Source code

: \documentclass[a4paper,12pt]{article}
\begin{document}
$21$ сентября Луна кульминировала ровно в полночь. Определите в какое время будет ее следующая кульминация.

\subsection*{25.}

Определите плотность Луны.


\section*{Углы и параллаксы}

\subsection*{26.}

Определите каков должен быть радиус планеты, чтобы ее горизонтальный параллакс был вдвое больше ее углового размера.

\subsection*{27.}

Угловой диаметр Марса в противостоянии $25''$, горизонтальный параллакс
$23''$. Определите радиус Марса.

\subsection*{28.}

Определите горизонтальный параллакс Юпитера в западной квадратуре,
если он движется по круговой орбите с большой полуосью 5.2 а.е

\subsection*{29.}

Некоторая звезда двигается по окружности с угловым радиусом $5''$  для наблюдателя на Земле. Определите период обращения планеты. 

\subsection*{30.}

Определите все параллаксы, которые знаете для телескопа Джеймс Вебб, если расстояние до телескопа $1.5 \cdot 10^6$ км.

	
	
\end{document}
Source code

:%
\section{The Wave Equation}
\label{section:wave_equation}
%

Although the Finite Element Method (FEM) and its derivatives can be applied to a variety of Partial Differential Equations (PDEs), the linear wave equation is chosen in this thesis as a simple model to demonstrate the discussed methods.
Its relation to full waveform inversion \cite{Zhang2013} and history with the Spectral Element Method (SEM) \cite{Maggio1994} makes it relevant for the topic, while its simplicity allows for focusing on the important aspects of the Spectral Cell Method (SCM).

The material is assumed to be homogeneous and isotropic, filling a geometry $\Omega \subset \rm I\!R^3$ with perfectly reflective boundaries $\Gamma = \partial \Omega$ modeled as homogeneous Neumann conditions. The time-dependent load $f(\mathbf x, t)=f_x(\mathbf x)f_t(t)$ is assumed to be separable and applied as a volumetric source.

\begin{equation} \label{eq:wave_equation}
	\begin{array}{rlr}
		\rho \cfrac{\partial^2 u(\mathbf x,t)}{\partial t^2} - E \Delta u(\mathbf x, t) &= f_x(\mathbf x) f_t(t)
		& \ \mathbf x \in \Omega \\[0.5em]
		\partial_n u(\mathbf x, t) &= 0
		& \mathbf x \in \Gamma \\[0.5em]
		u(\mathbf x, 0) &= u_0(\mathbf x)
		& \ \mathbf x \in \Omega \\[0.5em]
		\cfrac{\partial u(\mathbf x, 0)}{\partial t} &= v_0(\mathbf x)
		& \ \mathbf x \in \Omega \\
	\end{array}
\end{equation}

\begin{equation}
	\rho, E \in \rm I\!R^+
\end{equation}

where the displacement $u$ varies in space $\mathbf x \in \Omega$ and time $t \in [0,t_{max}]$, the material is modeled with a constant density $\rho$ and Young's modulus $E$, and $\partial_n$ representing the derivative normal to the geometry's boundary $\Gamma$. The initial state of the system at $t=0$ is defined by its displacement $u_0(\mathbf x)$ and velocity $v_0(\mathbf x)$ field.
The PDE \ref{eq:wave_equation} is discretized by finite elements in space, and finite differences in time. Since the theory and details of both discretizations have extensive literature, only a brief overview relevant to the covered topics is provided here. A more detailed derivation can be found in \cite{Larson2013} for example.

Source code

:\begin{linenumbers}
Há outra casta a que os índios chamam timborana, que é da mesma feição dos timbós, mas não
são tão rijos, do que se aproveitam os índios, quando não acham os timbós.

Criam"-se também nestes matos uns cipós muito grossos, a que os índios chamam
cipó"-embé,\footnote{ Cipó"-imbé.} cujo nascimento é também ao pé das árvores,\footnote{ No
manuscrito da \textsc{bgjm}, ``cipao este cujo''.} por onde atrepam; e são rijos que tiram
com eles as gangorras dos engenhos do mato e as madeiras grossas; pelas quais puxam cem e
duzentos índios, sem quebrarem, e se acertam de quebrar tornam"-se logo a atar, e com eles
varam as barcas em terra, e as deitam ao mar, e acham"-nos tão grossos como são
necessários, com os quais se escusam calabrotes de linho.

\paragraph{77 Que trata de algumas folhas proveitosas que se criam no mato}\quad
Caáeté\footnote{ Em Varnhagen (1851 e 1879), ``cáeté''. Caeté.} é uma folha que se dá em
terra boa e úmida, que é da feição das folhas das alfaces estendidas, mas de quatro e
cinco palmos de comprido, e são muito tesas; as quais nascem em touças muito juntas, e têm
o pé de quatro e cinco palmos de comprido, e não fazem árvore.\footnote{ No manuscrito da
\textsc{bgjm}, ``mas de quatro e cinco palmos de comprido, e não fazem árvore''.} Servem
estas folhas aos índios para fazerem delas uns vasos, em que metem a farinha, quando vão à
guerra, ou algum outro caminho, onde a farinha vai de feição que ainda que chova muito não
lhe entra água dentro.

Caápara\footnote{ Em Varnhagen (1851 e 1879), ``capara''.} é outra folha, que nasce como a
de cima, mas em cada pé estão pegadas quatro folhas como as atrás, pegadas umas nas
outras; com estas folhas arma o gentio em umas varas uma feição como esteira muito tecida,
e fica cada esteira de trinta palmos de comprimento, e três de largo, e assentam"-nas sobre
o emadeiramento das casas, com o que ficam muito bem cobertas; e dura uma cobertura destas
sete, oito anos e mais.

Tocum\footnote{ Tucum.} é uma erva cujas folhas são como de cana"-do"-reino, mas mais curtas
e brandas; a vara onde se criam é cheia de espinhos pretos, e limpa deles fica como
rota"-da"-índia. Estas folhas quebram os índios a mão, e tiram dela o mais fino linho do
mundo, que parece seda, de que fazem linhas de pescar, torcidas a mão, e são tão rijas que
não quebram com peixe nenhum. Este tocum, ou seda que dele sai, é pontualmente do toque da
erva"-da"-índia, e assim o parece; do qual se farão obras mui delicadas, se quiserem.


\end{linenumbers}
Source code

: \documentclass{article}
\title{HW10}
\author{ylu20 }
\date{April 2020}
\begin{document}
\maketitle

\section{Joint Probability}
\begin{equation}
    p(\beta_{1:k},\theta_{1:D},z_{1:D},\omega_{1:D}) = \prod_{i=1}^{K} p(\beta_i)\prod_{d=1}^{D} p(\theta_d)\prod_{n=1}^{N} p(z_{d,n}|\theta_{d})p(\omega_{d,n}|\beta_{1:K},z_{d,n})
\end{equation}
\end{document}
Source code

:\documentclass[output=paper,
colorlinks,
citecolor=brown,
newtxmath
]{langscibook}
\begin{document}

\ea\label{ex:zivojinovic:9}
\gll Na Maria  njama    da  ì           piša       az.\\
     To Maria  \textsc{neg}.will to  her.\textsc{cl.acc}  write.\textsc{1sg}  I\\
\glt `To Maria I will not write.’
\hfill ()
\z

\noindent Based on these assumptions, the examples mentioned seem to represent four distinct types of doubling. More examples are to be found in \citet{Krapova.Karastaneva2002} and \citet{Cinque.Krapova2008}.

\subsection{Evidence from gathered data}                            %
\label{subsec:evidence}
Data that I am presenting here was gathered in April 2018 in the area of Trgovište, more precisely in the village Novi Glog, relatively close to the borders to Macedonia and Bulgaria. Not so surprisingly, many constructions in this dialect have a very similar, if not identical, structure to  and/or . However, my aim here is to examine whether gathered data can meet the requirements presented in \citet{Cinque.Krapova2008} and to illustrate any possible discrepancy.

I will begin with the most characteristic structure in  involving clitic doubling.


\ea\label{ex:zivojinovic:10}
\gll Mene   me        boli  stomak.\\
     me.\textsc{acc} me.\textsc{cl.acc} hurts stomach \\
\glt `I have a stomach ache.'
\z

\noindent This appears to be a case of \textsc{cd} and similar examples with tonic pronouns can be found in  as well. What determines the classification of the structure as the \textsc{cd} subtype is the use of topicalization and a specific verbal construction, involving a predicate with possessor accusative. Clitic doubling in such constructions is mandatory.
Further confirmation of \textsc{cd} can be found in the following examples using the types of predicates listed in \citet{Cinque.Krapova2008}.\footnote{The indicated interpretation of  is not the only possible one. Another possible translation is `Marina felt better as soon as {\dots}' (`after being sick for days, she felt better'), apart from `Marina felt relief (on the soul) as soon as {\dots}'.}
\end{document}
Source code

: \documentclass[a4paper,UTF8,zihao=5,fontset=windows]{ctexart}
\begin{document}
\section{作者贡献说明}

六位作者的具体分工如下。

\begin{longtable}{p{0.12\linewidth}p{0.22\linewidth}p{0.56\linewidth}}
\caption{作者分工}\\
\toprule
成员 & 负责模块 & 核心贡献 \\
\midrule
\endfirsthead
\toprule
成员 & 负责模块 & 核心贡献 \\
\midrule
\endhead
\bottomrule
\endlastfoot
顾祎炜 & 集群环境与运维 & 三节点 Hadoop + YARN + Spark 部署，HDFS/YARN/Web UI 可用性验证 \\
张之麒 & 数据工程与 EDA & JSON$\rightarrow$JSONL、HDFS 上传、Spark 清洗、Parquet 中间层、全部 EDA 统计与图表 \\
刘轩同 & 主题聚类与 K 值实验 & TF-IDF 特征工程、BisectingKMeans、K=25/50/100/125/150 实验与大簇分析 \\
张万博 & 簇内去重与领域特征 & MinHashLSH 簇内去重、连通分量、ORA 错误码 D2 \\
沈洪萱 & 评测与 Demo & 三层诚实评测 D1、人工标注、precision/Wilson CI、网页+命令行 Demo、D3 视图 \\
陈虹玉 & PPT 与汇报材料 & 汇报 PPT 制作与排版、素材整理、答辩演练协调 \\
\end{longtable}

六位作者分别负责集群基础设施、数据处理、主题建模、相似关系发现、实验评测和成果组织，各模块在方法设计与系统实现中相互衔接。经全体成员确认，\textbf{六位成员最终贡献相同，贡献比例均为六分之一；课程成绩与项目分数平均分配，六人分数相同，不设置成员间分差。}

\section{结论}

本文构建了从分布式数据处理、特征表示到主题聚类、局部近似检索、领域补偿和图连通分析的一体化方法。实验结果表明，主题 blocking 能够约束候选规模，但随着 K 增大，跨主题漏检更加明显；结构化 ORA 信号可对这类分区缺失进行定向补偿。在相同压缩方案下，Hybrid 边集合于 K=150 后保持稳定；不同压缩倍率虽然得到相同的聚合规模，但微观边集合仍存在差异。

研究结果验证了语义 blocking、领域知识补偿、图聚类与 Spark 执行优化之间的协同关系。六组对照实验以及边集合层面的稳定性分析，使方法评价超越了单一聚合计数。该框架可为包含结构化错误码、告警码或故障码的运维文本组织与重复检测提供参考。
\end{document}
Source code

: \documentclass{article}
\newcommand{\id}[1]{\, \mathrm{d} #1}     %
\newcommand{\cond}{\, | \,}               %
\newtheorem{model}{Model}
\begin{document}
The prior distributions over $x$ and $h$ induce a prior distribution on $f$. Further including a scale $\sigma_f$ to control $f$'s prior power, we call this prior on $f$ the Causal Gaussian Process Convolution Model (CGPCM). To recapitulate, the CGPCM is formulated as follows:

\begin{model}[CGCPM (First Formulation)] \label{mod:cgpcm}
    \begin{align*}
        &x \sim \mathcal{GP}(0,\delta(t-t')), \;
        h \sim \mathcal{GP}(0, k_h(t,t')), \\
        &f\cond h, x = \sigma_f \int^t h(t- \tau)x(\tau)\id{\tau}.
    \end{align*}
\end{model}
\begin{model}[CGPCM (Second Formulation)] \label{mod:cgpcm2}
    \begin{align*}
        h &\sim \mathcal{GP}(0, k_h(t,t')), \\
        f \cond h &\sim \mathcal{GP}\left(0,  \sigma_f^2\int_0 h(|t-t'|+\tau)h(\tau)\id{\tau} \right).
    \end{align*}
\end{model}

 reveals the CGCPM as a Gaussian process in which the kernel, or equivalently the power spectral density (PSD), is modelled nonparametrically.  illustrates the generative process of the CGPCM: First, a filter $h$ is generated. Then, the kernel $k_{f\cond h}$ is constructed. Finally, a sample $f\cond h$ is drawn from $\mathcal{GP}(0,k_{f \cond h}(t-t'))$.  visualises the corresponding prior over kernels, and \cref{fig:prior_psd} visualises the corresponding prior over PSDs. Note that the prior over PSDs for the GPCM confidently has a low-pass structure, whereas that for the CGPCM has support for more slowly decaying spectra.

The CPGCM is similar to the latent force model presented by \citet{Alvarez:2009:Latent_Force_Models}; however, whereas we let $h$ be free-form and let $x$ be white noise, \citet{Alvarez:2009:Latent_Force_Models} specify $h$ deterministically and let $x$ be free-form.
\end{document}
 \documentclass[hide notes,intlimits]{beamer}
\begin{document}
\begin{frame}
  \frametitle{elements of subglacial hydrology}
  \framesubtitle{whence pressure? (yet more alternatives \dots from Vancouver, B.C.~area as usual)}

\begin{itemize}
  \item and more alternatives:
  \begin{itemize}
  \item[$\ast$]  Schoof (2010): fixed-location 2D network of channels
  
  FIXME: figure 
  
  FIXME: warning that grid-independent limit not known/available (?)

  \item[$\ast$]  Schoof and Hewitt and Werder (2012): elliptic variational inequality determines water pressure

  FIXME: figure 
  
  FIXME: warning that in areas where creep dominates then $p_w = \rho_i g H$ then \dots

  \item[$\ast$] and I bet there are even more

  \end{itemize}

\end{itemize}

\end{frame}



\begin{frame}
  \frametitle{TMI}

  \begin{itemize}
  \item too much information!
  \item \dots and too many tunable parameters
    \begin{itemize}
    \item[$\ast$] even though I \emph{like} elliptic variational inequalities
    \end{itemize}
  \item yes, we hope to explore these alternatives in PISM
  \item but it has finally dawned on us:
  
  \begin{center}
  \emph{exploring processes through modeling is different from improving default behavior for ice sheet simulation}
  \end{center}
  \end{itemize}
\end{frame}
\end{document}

****************************************

Across the listing above, how many lines include the word "quatro"? Answer with only the number.

4